• Why “Disaster Porn” Storm Reporting is So Tantalizing — And Destructive

    When Hurricane Irma tussled the West coast of Florida instead of decimating the state entirely, those of us following closely, but from afar, unwittingly felt…disappointed. Nowhere was that anticlimax more evident than in the overblown and ubiquitous fixture of the fall: the live television special news storm report.

    You know the sort: an anchor, pulled from behind his New York studio desk and clad in a windbreaker instead of a sport coat, emcees from a lightly-battered boardwalk in Florida or Texas while squinting against the drizzle. He repeats a series of the same obvious “updates” while looking slightly uncomfortable: “the wind is strong!” Or, delivered with a tone of bracing sobriety, “this is just the beginning of what is sure to be a long night.”

    Then the anchor throws to a meteorologist back in the studio making circles with both hands, who then throws back to the beleaguered anchor, who excitedly throws to a reporter in the field, who proceeds to describe what he “just saw,” but now, with the expectant camera trained on him, is mostly just waiting around, alone in the rain.

    There is a sense while watching this insipid loop that the newscasters are on tenterhooks for something to happen.
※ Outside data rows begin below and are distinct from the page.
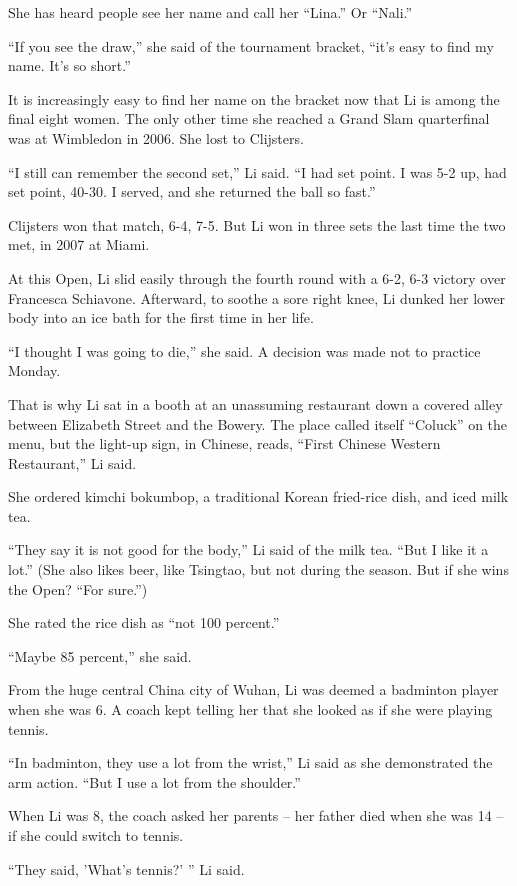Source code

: ﻿\documentclass[12pt]{article}
\begin{document}
She has heard people see her name and call her ``Lina.'' Or ``Nali.''

``If you see the draw,'' she said of the tournament bracket, ``it's easy to find my name. It's so
short.''

It is increasingly easy to find her name on the bracket now that Li is among the final eight women.
The only other time she reached a Grand Slam quarterfinal was at Wimbledon in 2006. She lost to
Clijsters.

``I still can remember the second set,'' Li said. ``I had set point. I was 5-2 up, had set point,
40-30. I served, and she returned the ball so fast.''

Clijsters won that match, 6-4, 7-5. But Li won in three sets the last time the two met, in 2007 at
Miami.

At this Open, Li slid easily through the fourth round with a 6-2, 6-3 victory over Francesca
Schiavone. Afterward, to soothe a sore right knee, Li dunked her lower body into an ice bath for the
first time in her life.

``I thought I was going to die,'' she said. A decision was made not to practice Monday.

That is why Li sat in a booth at an unassuming restaurant down a covered alley between Elizabeth
Street and the Bowery. The place called itself ``Coluck'' on the menu, but the light-up sign, in
Chinese, reads, ``First Chinese Western Restaurant,'' Li said.

She ordered kimchi bokumbop, a traditional Korean fried-rice dish, and iced milk tea.

``They say it is not good for the body,'' Li said of the milk tea. ``But I like it a lot.'' (She
also likes beer, like Tsingtao, but not during the season. But if she wins the Open? ``For sure.'')

She rated the rice dish as ``not 100 percent.''

``Maybe 85 percent,'' she said.

From the huge central China city of Wuhan, Li was deemed a badminton player when she was 6. A coach
kept telling her that she looked as if she were playing tennis.

``In badminton, they use a lot from the wrist,'' Li said as she demonstrated the arm action. ``But I
use a lot from the shoulder.''

When Li was 8, the coach asked her parents -- her father died when she was 14 -- if she could switch
to tennis.

``They said, 'What's tennis?' '' Li said.
\end{document}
And this pervasive feeling is indicative of the larger disservice that long-format, “special report” broadcasts of storms do to actual victims: they sensationalize disaster, and in doing so cause reporters and viewers alike to effectively wish for human suffering. And worse, to become let down when they cannot see it, which ultimately distracts from urgent problems and achievable solutions.

    In the midst of an hours-long special hurricane report, the desperation of the anchor, as he searches for more details to describe the wind, is palpable; the grim tone used to introduce the sight of a flooded walkway conspicuously inflated. You get the feeling that the newsroom would cry tears of relief should a leveled building or stranded grandmother be discovered. In this blatant search for something to report, the newsmen are wishing for the sort of destruction and subsequent anguish that will translate on camera.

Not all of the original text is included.